Cindy McCain, for her part, slammed the GOP platform's opposition to abortion in all cases including rape, incest, and life of the mother. "I'm sorry for that. As a woman, I'm sorry for that. We don't agree on that issue," she insisted.
A transcript of the segment, which aired on CNN Newsroom on August 30 at 11:44 a.m. EDT, is as follows:
ASHLEIGH BANFIELD: The Republican who ran for president last time around has a lot to say about this year's race. And you may have heard some of John McCain's thoughts at the GOP convention last night, another great speech delivered from the podium. Tonight, Piers Morgan is going to have an interview with not only Senator McCain, but his wife, Cindy, as well. They sat down together to talk about a conversation that spans the entire globe. And we have a special excerpt for you, this part on so-called women's issues and the GOP.
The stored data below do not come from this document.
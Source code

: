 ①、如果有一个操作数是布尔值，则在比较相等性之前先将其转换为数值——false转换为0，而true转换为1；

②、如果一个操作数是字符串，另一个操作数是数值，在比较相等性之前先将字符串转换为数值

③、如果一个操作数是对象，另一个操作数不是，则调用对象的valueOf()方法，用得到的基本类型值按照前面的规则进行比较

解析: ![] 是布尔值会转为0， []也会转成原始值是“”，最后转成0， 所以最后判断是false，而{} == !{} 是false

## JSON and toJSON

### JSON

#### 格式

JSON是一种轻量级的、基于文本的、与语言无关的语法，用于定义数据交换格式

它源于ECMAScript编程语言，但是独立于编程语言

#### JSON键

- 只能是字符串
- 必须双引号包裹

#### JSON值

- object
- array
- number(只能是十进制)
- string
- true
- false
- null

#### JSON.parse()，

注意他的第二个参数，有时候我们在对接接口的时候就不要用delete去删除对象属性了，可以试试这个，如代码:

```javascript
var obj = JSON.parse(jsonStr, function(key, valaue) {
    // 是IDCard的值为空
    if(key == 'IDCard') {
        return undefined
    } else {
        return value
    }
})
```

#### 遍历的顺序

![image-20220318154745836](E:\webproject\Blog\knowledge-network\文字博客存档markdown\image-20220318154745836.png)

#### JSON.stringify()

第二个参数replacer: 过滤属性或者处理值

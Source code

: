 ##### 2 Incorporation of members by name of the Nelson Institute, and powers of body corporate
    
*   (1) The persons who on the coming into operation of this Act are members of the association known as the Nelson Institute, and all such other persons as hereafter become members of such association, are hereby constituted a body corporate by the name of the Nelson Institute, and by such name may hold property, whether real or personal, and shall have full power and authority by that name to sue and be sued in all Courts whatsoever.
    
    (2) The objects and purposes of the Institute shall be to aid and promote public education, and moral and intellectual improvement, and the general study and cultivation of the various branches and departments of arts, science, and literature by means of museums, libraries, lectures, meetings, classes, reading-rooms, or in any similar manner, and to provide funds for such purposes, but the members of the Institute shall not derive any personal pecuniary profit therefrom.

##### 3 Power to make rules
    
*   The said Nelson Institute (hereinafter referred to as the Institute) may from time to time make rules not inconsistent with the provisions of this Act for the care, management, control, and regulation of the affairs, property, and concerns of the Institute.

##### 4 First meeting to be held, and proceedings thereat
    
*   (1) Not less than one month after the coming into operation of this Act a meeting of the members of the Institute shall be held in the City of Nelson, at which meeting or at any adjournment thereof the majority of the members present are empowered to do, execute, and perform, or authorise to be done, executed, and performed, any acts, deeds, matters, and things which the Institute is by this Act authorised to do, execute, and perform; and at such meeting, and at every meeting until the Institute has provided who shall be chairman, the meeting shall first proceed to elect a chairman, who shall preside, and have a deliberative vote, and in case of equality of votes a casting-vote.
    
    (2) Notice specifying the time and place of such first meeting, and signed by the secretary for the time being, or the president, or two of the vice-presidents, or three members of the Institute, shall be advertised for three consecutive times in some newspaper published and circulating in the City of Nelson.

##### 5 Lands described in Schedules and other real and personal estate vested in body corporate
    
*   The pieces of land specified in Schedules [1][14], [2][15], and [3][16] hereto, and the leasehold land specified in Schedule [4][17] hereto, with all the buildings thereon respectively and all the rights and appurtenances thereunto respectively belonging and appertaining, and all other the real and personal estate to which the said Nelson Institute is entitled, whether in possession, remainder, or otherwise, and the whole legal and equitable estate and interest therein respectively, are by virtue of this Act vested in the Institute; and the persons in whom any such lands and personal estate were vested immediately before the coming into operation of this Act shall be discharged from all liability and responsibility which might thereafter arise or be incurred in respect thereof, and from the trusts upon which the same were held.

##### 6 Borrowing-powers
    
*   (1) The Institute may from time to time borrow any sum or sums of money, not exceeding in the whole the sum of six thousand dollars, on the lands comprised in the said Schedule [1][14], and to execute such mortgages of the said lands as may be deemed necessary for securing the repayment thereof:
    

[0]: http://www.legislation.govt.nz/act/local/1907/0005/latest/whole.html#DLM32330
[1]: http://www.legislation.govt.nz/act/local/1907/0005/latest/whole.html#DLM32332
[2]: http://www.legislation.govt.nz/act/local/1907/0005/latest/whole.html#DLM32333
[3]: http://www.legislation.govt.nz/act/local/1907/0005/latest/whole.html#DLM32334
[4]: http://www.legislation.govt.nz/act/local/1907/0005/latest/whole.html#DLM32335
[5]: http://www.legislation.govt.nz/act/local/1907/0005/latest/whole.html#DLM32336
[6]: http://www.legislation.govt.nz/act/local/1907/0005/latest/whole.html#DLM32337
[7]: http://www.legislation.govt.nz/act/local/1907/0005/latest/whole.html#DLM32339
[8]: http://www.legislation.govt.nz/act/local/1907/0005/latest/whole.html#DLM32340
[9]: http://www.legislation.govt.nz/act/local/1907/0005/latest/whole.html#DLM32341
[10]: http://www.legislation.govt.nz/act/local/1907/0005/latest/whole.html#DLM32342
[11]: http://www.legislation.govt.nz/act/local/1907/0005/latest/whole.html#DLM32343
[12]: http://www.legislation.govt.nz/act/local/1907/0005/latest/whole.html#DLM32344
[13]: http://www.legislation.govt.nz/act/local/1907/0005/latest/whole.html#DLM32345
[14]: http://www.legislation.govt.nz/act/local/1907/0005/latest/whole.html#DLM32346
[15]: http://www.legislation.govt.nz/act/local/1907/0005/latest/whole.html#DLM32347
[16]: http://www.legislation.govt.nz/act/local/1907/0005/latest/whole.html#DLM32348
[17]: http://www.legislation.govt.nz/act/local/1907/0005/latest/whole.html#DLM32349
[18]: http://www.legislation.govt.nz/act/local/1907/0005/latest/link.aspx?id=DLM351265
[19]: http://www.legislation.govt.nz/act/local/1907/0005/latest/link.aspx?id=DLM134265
PIERS MORGAN, host, Piers Morgan Tonight: Cindy, social conservative issues have reared their ugly head again. They're not all ugly, obviously, some of them are very laudable. But last week, the Todd Akin roil blew up. And to me, it feels strange that you have Mitt Romney who clearly has moved around on, say, an issue like abortion. Paul Ryan has moved toward Mitt Romney's sort of compromise position that there should be exceptions. The GOP platform still resolutely insists there cannot be any abortions even in the cases of rape, incest or health to the mother. As a Republican, how do you feel about that?
CINDY MCCAIN, wife of John McCain: I'm sorry for that. As a woman, I'm sorry for that. We don't agree on that issue. I mean, I clearly – John and I take a different stand on that. But it's also not the most important issue that is driving this campaign. I think outside sources are driving it. But that's not what's – as a woman and as, you know, people here, we are concerned about the economy.
MORGAN: I suppose the problem is what it does is it lends again succor to the argument that the Republican Party is anti-women.
CINDY MCCAIN: Right.
MORGAN: And that is its problem. The moment I heard what Todd Akin said, I could play out in my head exactly how that story was going to go. I'm sure you guys – I'm sure every one in the senior level of the Republican Party went, oh, here we go.
Sen. JOHN MCCAIN, (R-Ariz.): First of all, I agree with you, it was harmful to our party. Second of all, the platform, some wag said at one point, it's what you stand on during the convention and run away from during the campaign.
CINDY MCCAIN: Yeah.
JOHN MCCAIN: And the fact is, people care what Mitt Romney's position is, which is the exceptions for rape, incest and the life of the mother. That's what they care about more. The third thing is I think it's important to keep in mind that what Mr. – Congressman Akin was talking about was not abortion, it was about rape. And all of us find – that's why all of us find that totally unacceptable, what he said. We were offended that he should state such a thing. And by the way, getting the nomination of your party for the senate or the presidency is a privilege. He has abused that privilege. That's why he should no longer be the candidate of the Republican Party in Missouri.